El saber sólo puede perder su carácter letal con una nueva religión que no reconozca a la muerte.

El Cristianismo es un paso atrás en relación con la fe de los antiguos egipcios. Acepta la decadencia del cuerpo e, imaginándose esta decadencia, lo hace despreciable. El embalsamiento es la verdadera gloria del muerto mientras no sea posible volver a despertarle.

Para un hombre que ronda los cuarenta, las seducciones del poder son irresistibles. No puede dejarse engañar en este punto, de lo contrario es muy fácil que se convierta en una víctima de él. Tiene que ver sus responsabilidades en su verdadera escala y luego decidirse por la más alta de todas. Si ésta se encuentra por encima y más allá de su propia vida, tiene que huir, como del diablo, del poder que le ata a situaciones reales.

La verdad es un mar de hierba que se mueve al viento; quiere que la sintamos como movimiento y que la respiremos como aire. Una roca lo es sólo para el que no la siente ni la respira; éste tiene que darse de cabeza con ella hasta abrírsela.

Para mí es mejor leer cosas sobre los pueblos primitivos que verlos.
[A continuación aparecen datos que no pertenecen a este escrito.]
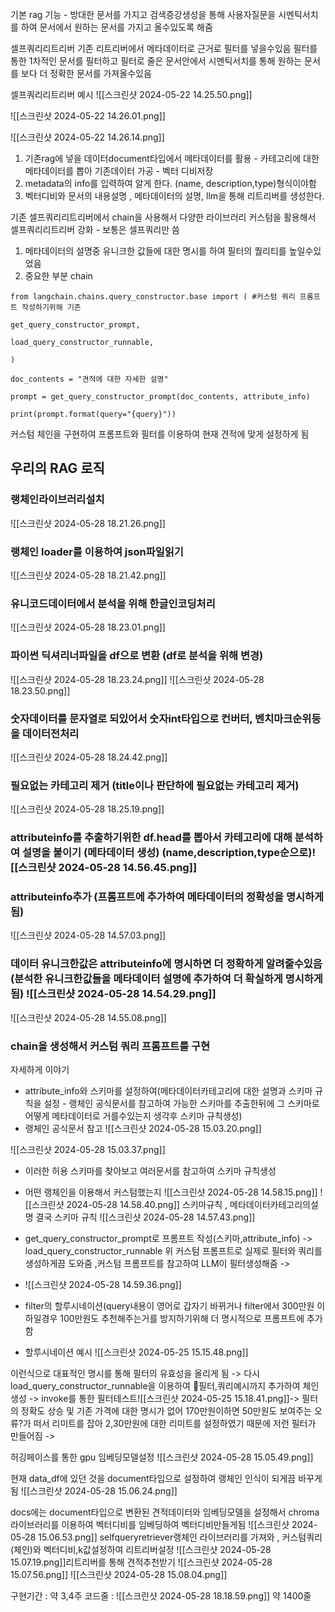 기본 rag 기능 - 방대한 문서를 가지고 검색증강생성을 통해 사용자질문을 시멘틱서치를 하여 문서에서 원하는 문서를 가지고 올수있도록 해줌


셀프쿼리리트리버
기존 리트리버에서 메타데이터로 근거로 필터를 넣을수있음
필터를 통한 1차적인 문서를 필터하고 필터로 줄은 문서안에서 시멘틱서치를 통해 원하는 문서를 보다 더 정확한 문서를 가져올수있음 

 
 셀프쿼리리트리버 예시
![[스크린샷 2024-05-22 14.25.50.png]]

![[스크린샷 2024-05-22 14.26.01.png]]

![[스크린샷 2024-05-22 14.26.14.png]]

1. 기존rag에 넣을 데이터document타입에서 메타데이터를 활용 -  카테고리에 대한 메타데이터를 뽑아 기존데이터 가공 - 벡터 디비저장
2. metadata의 info를 입력하여 알게 한다. (name, description,type)형식이야함
3. 벡터디비와 문서의 내용설명 , 메타데이터의 설명, llm을 통해 리트리버를 생성한다.

기존 셀프쿼리리트리버에서 chain을 사용해서 다양한 라이브러리 커스텀을 활용해서 셀프쿼리리트리버 강화 - 보통은 셀프쿼리만 씀 

1. 메타데이터의 설명중 유니크한 값들에 대한 명시를 하여 필터의 퀄리티를 높일수있었음 
2. 중요한 부분 chain

```
from langchain.chains.query_constructor.base import ( #커스텀 쿼리 프롬프트 작성하기위해 기존

get_query_constructor_prompt,

load_query_constructor_runnable,

)
```

```
doc_contents = "견적에 대한 자세한 설명"

prompt = get_query_constructor_prompt(doc_contents, attribute_info)

print(prompt.format(query="{query}"))
```
커스텀 체인을 구현하여 프롬프트와 필터를 이용하여 현재 견적에 맞게 설정하게 됨



## 우리의 RAG 로직
### 랭체인라이브러리설치
![[스크린샷 2024-05-28 18.21.26.png]]
### 랭체인 loader를 이용하여 json파일읽기
![[스크린샷 2024-05-28 18.21.42.png]]
### 유니코드데이터에서 분석을 위해 한글인코딩처리
![[스크린샷 2024-05-28 18.23.01.png]]

### 파이썬 딕셔리너파일을  df으로 변환 (df로 분석을 위해 변경) 
![[스크린샷 2024-05-28 18.23.24.png]]
![[스크린샷 2024-05-28 18.23.50.png]]
### 숫자데이터를 문자열로 되있어서 숫자int타입으로 컨버터, 벤치마크순위등을 데이터전처리
![[스크린샷 2024-05-28 18.24.42.png]]

### 필요없는 카테고리 제거  (title이나 판단하에 필요없는 카테고리 제거)
![[스크린샷 2024-05-28 18.25.19.png]]

### attributeinfo를 추출하기위한 df.head를 뽑아서 카테고리에 대해 분석하여 설명을 붙이기 (메타데이터 생성) (name,description,type순으로)![[스크린샷 2024-05-28 14.56.45.png]]
### attributeinfo추가 (프롬프트에 추가하여 메타데이터의 정확성을 명시하게 됨)
![[스크린샷 2024-05-28 14.57.03.png]]
###  데이터 유니크한값은 attributeinfo에 명시하면 더 정확하게 알려줄수있음(분석한 유니크한값들을 메타데이터 설명에 추가하여 더 확실하게 명시하게 됨)  ![[스크린샷 2024-05-28 14.54.29.png]]

![[스크린샷 2024-05-28 14.55.08.png]]
### chain을 생성해서 커스텀 쿼리 프롬프트를 구현 
자세하게 이야기 
- attribute_info와 스키마를 설정하여(메타데이터카테고리에 대한 설명과 스키마 규칙을 설정 - 랭체인 공식문서를 참고하여 가능한 스키마를 추출한뒤에 그 스키마로 어떻게 메타데이터로 거를수있는지 생각후 스키마 규칙생성)
- 랭체인 공식문서 참고
![[스크린샷 2024-05-28 15.03.20.png]]

![[스크린샷 2024-05-28 15.03.37.png]]
- 이러한 허용 스키마를 찾아보고 여러문서를 참고하여 스키마 규칙생성

- 어떤 랭체인을 이용해서 커스텀했는지 
![[스크린샷 2024-05-28 14.58.15.png]]
![[스크린샷 2024-05-28 14.58.40.png]]
											스키마규칙  ,          메타데이터카테고리의설명
결국 스키마 규칙
![[스크린샷 2024-05-28 14.57.43.png]]
- get_query_constructor_prompt로 프롬프트 작성(스키마,attribute_info) -> load_query_constructor_runnable 위 커스텀 프롬프트로 실제로 필터와 쿼리를 생성하게끔 도와줌 ,커스텀 프롬프트를 참고하여 LLM이  필터생성해줌 ->
- ![[스크린샷 2024-05-28 14.59.36.png]]
- filter의 할루시네이션(query내용이 영어로 갑자기 바뀌거나 filter에서 300만원 이하일경우 100만원도 추천해주는거를 방지하기위해 더 명시적으로 프롬프트에 추가함
- 할루시네이션 예시 
![[스크린샷 2024-05-25 15.15.48.png]]

이런식으로 대표적인 명시를 통해 필터의 유효성을 올리게 됨 -> 다시 load_query_constructor_runnable을 이용하여 필터,쿼리예시까지 추가하여 체인생성 -> invoke를 통한 필터테스트![[스크린샷 2024-05-25 15.18.41.png]]->
필터의 정확도 상승 및 기존 가격에 대한 명시가 없어 170만원이하면 50만원도 보여주는 오류?가 떠서 리미트를 잡아 2,30만원에 대한 리미트를 설정하였기 때문에 저런 필터가 만들어짐 ->  



허깅페이스를 통한 gpu 임베딩모델설정
![[스크린샷 2024-05-28 15.05.49.png]]


현재 data_df에 있던 것을 document타입으로 설정하여 랭체인 인식이 되게끔 바꾸게 됨
![[스크린샷 2024-05-28 15.06.24.png]]


docs에는 document타입으로 변환된 견적데이터와 임베딩모델을 설정해서 chroma라이브러리를 이용하여 벡터디비를 임베딩하여 벡터디비만들게됨
![[스크린샷 2024-05-28 15.06.53.png]]
selfqueryretriever랭체인 라이브러리를 가져와 , 커스텀쿼리(체인)와 벡터디비,k값설정하여 리트리버설정 ![[스크린샷 2024-05-28 15.07.19.png]]리트리버를 통해 견적추천받기 
![[스크린샷 2024-05-28 15.07.56.png]]
![[스크린샷 2024-05-28 15.08.04.png]]



구현기간 : 약 3,4주
코드줄 : 
![[스크린샷 2024-05-28 18.18.59.png]]
약 1400줄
Un solo pigmeo de África me llevaría a plantearme más preguntas desconcertantes que las que permite la ciencia en los últimos cien años. Pienso la realidad de un modo despectivo por el sólo hecho de ejercer sobre mí una influencia tan enorme. Ella en modo alguno es ya aquello que los otros llaman realidad, ni algo duro ni algo idéntico a sí mismo, ni acción ni cosa; es como una selva virgen que crece ante mis ojos, y mientras crece ocurre en ella todo lo que es propio de la vida de una selva virgen. De ahí que tenga que defenderme de un exceso de realidad, de lo contrario mis selvas vírgenes me destrozan. De una forma más suave, y por esto mismo aún soportable, la gente se agencia la realidad mediante imágenes y descripciones. También ellas cobran vida en nosotros, pero tienen una forma más lenta de crecer. Son más tranquilas y están más diseminadas y andan a tientas cautelosamente buscándose unas a otras. Pasa bastante tiempo hasta que se encuentran. Pero lo que en ellas falta sobre todo, es la terrible fuerza con que la realidad salta sobre nosotros, un hermoso, resplandeciente animal de presa que devora al hombre.

Quisiera quedarme simplemente para no mezclar los muchos personajes de los que estoy hecho.